Californians Love Pot As A Political Issue, Even If They Voted Against Legalizing It
Californians, you like your pot.
Or rather, you like marijuana legalization as a political issue. Because, according to the latest, greatest Public Policy Institute of California Poll, the state's legalization effort, Prop. 19, got the most interest of any issue on the November ballot.
Yep. The big deal on the ballot was the question of whether you should be able to have an ounce of pot (without a doctor's note) if you're 21 or older.
Of the nine propositions on the November statewide ballot, Proposition 19--the unsuccessful measure to legalize marijuana--attracted the most interest among voters, and those who voted against it felt more strongly about the outcome than those who voted yes.

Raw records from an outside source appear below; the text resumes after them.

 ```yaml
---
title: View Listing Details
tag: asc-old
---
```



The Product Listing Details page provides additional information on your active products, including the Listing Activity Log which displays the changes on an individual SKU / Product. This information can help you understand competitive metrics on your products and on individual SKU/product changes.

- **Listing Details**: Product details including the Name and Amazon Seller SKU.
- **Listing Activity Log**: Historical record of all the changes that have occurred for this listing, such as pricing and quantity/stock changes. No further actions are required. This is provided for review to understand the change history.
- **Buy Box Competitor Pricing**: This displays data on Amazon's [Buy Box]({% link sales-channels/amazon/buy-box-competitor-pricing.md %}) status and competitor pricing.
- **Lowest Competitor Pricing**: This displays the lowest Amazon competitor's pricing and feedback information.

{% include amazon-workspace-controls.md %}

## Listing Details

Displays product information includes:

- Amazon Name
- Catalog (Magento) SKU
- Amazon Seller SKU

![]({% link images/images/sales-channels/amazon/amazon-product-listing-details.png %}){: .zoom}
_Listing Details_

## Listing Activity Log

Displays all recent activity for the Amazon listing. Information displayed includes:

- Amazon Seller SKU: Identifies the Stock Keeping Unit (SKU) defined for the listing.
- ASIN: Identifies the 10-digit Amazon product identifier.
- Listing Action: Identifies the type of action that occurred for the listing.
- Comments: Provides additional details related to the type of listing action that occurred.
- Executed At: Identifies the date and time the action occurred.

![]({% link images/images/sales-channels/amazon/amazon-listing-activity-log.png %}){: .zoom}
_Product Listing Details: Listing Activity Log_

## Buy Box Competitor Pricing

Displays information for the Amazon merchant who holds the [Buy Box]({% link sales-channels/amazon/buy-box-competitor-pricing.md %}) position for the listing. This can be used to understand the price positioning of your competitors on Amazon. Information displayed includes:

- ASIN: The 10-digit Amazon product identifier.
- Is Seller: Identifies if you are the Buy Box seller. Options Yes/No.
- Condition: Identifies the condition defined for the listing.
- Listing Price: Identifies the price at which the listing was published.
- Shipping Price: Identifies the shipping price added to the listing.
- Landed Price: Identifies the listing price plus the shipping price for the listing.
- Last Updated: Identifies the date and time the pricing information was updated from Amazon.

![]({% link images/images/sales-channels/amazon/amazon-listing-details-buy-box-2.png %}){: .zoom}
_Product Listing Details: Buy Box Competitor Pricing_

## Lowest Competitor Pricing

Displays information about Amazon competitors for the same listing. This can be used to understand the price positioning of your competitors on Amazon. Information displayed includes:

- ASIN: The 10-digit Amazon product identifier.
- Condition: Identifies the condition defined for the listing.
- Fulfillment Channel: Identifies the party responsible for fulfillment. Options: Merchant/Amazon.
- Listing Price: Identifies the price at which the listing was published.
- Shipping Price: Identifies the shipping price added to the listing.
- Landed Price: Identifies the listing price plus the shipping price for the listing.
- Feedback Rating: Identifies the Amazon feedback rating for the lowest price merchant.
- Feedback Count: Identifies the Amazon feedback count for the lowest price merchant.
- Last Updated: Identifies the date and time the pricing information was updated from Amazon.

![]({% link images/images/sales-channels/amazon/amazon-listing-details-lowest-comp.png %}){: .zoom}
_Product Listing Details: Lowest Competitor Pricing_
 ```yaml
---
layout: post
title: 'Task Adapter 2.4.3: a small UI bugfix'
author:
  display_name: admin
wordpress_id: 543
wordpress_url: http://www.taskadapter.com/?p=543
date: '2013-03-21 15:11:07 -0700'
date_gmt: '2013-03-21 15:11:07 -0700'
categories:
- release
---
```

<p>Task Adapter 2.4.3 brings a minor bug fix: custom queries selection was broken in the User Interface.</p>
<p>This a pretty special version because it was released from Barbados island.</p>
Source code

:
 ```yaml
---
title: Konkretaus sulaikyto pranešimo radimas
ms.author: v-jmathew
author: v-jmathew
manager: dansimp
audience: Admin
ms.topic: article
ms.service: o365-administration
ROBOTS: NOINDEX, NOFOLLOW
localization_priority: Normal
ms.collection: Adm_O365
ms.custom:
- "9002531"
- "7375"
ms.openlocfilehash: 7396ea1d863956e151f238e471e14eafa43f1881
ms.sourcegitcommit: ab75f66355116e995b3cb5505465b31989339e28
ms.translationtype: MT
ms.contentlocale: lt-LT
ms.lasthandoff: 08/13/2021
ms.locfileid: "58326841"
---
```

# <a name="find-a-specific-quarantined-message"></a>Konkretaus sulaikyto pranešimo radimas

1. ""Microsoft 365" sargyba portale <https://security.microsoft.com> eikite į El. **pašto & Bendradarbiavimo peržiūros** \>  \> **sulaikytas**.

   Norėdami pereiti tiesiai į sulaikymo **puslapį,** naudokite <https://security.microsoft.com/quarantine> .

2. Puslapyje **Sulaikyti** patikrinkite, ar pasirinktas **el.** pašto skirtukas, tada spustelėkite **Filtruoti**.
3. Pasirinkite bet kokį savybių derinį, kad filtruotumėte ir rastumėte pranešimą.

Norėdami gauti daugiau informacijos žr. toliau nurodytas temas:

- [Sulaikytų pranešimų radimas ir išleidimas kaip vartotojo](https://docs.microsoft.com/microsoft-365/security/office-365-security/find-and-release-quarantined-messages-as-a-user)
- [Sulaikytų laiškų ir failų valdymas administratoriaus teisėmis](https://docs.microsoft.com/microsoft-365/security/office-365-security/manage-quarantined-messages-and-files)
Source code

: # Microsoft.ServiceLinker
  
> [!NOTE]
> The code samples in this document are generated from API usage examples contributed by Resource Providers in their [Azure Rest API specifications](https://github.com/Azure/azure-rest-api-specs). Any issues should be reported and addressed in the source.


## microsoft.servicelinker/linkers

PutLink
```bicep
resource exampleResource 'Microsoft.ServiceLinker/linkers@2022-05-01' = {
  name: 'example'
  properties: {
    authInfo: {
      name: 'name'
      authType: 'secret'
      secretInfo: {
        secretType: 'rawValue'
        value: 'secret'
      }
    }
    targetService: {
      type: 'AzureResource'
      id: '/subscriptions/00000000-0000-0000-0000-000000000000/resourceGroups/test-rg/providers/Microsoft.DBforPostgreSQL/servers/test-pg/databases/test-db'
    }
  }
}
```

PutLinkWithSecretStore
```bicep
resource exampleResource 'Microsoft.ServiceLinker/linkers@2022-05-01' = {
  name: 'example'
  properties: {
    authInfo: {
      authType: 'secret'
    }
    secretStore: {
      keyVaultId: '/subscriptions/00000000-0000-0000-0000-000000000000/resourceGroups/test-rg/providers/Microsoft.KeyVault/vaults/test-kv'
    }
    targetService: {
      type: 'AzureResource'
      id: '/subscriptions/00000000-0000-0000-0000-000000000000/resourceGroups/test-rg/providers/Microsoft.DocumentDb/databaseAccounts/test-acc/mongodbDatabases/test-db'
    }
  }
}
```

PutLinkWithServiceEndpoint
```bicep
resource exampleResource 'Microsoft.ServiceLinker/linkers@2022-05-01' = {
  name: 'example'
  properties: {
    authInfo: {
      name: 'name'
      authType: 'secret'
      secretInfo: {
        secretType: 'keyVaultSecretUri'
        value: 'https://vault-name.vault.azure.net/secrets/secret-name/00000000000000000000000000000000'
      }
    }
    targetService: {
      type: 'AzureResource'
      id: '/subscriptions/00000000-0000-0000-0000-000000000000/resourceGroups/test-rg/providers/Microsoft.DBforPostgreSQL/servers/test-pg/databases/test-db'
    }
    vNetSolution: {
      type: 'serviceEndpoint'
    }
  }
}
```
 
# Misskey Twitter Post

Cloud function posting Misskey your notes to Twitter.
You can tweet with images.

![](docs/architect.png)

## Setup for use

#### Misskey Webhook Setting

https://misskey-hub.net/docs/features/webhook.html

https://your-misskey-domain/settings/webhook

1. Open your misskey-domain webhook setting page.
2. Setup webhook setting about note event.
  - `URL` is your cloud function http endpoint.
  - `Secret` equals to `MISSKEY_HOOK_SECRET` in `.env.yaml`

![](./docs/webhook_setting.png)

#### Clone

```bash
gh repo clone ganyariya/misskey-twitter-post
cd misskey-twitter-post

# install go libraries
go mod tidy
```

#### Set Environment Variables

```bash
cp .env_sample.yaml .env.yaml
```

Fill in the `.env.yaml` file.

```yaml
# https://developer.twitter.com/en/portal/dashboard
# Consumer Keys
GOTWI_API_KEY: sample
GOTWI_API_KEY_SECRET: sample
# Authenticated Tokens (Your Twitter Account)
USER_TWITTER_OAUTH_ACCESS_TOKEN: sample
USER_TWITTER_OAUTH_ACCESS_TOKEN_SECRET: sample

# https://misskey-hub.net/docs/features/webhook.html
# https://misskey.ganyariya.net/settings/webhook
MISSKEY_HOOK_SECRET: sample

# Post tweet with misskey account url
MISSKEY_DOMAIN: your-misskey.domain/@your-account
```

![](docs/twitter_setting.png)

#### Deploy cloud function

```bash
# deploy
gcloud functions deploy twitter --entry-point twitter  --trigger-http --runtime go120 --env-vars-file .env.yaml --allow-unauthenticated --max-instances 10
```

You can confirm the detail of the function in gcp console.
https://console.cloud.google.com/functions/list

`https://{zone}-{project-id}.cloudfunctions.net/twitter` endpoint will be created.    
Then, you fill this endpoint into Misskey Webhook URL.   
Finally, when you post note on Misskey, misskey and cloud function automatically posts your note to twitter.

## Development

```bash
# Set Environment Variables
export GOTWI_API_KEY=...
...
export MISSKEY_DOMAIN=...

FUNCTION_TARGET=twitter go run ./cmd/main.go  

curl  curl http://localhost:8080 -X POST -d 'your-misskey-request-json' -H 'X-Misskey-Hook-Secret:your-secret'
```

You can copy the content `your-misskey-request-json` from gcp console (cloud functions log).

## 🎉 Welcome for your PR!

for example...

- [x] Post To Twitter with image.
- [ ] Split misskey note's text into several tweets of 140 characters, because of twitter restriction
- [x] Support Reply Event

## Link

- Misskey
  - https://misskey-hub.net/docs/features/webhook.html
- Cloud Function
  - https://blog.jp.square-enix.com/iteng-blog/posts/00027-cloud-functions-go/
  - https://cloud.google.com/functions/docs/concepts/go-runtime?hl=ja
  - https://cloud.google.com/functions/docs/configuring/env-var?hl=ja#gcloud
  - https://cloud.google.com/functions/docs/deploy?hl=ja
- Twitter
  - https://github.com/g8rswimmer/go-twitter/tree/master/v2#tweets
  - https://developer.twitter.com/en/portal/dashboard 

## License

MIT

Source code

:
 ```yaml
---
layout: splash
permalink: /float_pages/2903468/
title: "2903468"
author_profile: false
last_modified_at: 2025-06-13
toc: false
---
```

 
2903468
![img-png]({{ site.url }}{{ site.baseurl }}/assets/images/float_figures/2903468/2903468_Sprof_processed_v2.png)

According to the survey, 38 percent of you put Prop. 19 at the top of your to-vote-for list, followed by 16 percent who thought Prop. 23, the measure that would have put the brakes on California's global warming limits, was worth going to the polls for.
But wait, there's more: The PPIC recycled some deets on who voted against Prop. 19 (so you stoners can give these people dirty looks): "Republicans (73%), Latinos (60%), whites (53%), women (58%), and older voters (58% ages 35 and older) voted no," the PPIC states.
There you go.
The top reason you cited to vote yes for legalization? Not freedom. Not decriminalization. No. Money: " ... The top reason given by those voting yes is that it would have allowed marijuana to be taxed (29 percent)," according to the survey.
There you have it, potheads. Stuff to consider for 2012.